Dataset entries: Begin

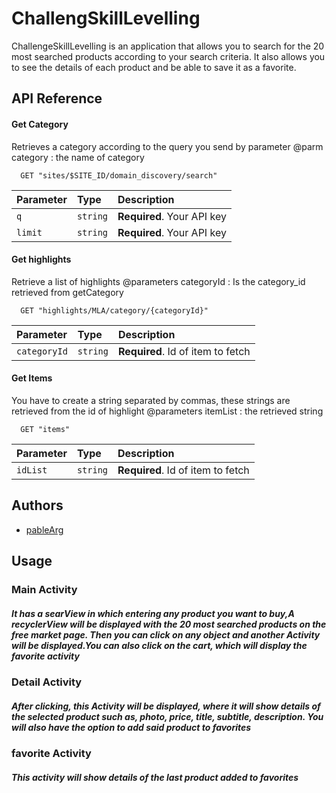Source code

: 
# ChallengSkillLevelling

ChallengeSkillLevelling is an application that allows you to search for the 20 most searched products according to your search criteria. It also allows you to see the details of each product and be able to save it as a favorite.


## API Reference

#### Get Category

Retrieves a category according to the query you send by parameter
@parm category : the name of category
```http
  GET "sites/$SITE_ID/domain_discovery/search"
```

| Parameter | Type     | Description                |
| :-------- | :------- | :------------------------- |
| `q` | `string` | **Required**. Your API key |
| `limit` | `string` | **Required**. Your API key |

#### Get highlights
Retrieve a list of highlights
@parameters categoryId : Is the category_id retrieved from getCategory
```http
  GET "highlights/MLA/category/{categoryId}"
```

| Parameter | Type     | Description                       |
| :-------- | :------- | :-------------------------------- |
| `categoryId`      | `string` | **Required**. Id of item to fetch |


#### Get Items
You have to create a string separated by commas, these strings are retrieved from the id of highlight
@parameters itemList : the retrieved string
```http
  GET "items"
```


| Parameter | Type     | Description                       |
| :-------- | :------- | :-------------------------------- |
| `idList`      | `string` | **Required**. Id of item to fetch |



## Authors

- [pableArg](https://www.github.com/pableArg)


## Usage

### Main Activity
##### It has a searView in which entering any product you want to buy,A recyclerView will be displayed with the 20 most searched products on the free market page. Then you can click on any object and another Activity will be displayed.You can also click on the cart, which will display the favorite activity


### Detail Activity
##### After clicking, this Activity will be displayed, where it will show details of the selected product such as, photo, price, title, subtitle, description. You will also have the option to add said product to favorites


### favorite Activity
##### This activity will show details of the last product added to favorites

Dataset entries: End

# Task item:
Look through the entries for lines containing the word "parameters" and return each one.

# Response:
@parameters categoryId : Is the category_id retrieved from getCategory
@parameters itemList : the retrieved string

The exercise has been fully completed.